Some of you are probably wondering why ships in the south Indian Ocean still need to run grids when they already heard pings from those black boxes. Why not just draw a straight line from the ship to the box?
People who read The Hunt For Red October know the answer already, but as a former oceanographer I’ll summarize. In most places the ocean has a sharp boundary between warm-ish surface water and the cold deeper zone where you find giant squids, godzilla and cthulu. We call that sudden temperature change the thermocline. Sound moves faster through warm water, so if it hits the thermocline at an angle it can refract in a weird direction or even bounce off and disappear back into the deep sea. Submarines use this all the time – if you have ears above the thermocline, even when you can hear a sub running underneath it the sound will come and go like light rippling off disturbed water. As a result you have a hell of a time pinpointing where it is. Some whales like to find places where a note can hit the thermocline at just the right angle and reach friends half the world away by bouncing back and forth forever between the warm(ish) and cold zones.

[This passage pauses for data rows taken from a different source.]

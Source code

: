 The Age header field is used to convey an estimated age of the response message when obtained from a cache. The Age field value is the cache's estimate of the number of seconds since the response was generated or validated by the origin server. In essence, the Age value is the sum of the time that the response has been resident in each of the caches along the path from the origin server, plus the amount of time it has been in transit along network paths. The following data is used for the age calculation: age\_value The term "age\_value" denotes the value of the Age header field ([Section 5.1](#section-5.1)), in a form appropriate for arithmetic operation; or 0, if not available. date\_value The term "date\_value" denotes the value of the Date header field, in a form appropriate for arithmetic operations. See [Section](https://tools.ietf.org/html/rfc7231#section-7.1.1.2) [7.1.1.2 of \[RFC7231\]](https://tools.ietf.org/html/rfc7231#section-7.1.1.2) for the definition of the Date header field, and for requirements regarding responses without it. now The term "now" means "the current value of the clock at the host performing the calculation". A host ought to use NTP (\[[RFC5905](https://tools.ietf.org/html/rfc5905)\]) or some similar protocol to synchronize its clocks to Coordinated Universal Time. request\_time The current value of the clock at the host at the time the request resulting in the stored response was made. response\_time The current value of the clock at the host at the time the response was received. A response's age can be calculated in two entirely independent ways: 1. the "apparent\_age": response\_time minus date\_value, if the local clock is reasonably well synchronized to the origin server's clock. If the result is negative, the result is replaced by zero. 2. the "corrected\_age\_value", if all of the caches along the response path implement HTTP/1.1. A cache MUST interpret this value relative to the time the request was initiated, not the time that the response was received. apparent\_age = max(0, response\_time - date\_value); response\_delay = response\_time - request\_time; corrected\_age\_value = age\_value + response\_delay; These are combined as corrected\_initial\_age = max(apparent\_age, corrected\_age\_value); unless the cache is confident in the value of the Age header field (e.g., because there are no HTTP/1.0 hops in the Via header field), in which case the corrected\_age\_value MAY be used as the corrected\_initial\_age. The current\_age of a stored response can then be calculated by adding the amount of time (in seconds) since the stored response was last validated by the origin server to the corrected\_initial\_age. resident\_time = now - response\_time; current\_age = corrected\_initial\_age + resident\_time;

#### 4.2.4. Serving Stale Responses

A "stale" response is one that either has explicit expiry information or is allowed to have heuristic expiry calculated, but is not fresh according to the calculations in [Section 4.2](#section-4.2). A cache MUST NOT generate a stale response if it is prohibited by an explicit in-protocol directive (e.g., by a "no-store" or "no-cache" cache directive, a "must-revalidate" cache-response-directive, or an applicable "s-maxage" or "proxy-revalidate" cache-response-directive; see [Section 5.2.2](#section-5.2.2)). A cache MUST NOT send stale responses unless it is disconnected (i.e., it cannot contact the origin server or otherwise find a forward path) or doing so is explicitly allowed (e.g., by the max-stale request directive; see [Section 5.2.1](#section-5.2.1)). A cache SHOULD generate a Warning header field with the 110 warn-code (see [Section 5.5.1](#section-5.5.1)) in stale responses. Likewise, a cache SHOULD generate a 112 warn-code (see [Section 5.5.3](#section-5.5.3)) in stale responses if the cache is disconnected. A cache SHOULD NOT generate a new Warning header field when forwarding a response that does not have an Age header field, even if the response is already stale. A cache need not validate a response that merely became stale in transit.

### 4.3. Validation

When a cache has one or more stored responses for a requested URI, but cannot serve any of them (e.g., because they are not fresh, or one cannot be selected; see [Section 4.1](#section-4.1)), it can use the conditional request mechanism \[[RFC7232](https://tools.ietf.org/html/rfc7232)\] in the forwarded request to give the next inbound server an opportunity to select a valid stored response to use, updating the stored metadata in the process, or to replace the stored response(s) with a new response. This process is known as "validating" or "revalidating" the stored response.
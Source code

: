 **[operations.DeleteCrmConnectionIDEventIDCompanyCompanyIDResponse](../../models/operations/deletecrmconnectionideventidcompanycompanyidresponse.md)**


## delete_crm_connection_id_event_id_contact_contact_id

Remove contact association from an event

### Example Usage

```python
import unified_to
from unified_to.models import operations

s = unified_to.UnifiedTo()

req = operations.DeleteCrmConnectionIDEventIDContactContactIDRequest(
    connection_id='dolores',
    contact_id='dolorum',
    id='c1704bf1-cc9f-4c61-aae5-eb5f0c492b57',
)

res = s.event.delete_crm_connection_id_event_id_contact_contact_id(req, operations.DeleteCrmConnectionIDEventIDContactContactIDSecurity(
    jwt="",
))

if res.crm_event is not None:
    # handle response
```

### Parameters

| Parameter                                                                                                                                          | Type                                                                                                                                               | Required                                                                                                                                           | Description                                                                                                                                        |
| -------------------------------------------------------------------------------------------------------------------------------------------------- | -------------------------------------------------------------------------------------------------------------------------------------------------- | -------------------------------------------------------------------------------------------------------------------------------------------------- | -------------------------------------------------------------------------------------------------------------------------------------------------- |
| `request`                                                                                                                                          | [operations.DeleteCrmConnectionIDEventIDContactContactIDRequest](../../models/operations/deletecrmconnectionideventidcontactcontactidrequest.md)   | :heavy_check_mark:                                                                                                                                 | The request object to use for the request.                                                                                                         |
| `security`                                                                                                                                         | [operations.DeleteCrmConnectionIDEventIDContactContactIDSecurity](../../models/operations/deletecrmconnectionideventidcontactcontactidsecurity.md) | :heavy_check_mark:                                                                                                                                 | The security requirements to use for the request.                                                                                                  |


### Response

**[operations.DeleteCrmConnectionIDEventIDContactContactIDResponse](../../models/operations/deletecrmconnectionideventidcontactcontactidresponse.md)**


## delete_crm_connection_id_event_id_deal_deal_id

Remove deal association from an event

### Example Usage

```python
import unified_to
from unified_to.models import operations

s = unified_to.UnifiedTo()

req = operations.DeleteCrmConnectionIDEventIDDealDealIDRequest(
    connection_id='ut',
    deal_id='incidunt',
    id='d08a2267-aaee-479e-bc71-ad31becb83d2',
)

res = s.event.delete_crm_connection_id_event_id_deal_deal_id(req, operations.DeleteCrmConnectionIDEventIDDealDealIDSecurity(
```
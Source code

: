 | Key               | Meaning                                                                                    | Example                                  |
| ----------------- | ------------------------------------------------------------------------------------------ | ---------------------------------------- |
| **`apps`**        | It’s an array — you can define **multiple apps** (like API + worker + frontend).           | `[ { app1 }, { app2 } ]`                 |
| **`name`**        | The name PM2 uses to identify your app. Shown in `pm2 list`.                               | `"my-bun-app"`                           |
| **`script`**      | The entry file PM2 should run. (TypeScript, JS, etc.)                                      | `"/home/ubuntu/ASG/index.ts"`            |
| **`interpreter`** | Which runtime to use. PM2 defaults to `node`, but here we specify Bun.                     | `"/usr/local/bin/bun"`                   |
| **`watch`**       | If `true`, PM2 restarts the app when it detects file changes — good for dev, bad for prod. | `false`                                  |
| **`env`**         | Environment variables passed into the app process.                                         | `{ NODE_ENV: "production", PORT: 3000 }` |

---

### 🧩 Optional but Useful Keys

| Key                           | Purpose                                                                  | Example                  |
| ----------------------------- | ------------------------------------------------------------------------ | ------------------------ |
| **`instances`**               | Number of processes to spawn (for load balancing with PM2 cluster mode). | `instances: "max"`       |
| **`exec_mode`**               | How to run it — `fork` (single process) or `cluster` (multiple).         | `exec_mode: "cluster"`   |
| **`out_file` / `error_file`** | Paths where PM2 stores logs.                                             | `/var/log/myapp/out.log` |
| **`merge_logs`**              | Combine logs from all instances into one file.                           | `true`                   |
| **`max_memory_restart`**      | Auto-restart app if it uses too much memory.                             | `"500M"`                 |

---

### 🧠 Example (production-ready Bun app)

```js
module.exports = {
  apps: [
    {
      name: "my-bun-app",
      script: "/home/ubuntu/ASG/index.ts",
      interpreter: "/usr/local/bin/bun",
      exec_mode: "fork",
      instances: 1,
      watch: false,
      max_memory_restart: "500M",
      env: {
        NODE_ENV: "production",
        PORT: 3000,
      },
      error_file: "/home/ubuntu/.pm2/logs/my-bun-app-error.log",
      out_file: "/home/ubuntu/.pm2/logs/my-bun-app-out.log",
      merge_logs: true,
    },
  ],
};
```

A couple of ships have picked up on again / off again signals that almost certainly come from the flight’s black boxes. Not much else makes a similar ‘ping’ at exact one second intervals. That narrowed the search area way down, but you still cannot pinpoint the box for the same reason that you cannot just shoot at a submarine on the wrong side of the thermocline. They really need some towed arrays or sub-hunting autonomous vehicles in deeper water more or less today, because in another day or two the warrantied thirty day life of those batteries will go kaput.
***Update***
From reading a little more I see that the boat did use a towed array below the thermocline, but the sea floor is still much, much, much farther down than that. So the thermocline is not specifically responsible here, although the two vertical miles of water the boxes sit in still have plenty of layers with different temperatures and salinities that will make sound go screwy. If you want to get a sense of just how far down the boxes are, check out this helpful graphic. Then pour a drink.
Sly
Wait… did a plane crash in the Indian Ocean?
The Other Bob
All I have to say is there sure are some smart and well educated people who write at this blog.
Thanks for this.
eric
ha. all rubbish. the plane is on the tarmac at Cleveland’s Hopkins Int’l Airport.
lectriclady
Agreed!@The Other Bob:
lectriclady
Agreed!@The Other Bob:
gnomedad
@eric:
… holding Benzazi witnesses incommunicado. The thermocline is a liberal hoax.
eric
@gnomedad: the cold water proves there is no global warming.
raven
We also have world class smart-asses!
dmsilev
@eric: Nonsense. It’s waiting for its gate to become available at O’Hare.
Botsplainer
@eric:
Nuh-uh, it’s been reflagged as a Delta jetliner, fitted with lasers and missiles, and headed over here right now with GPS coordinates of Southern megachurches, Legion posts, VFW halls, gun shops, flea markets, police stations, Waffle Houses, Confederate monuments and country clubs on a line from Plano to Dothan to Jacksonville to Columbia to Charlotte to Nashville to Memphis, where it will crash spectacularly into Graceland with a shout of “Allahu Akhbar!”
Cassidy
Have you heard the one about the “secret” navy base it’s been relocated too? These people are whackjobs.
NotMax
Missed the second ‘h’ in Cthulhu.
Punchy
Has Tim F. offered his services to CNN? They’re running out of BREAKING NEWS! and clueless Joes to report it. Aquaman Tim here would add some veracity and a cogent discussion to said shitshow.
Yatsuno
@Botsplainer: So in other words resolving the Civil War in the correct way?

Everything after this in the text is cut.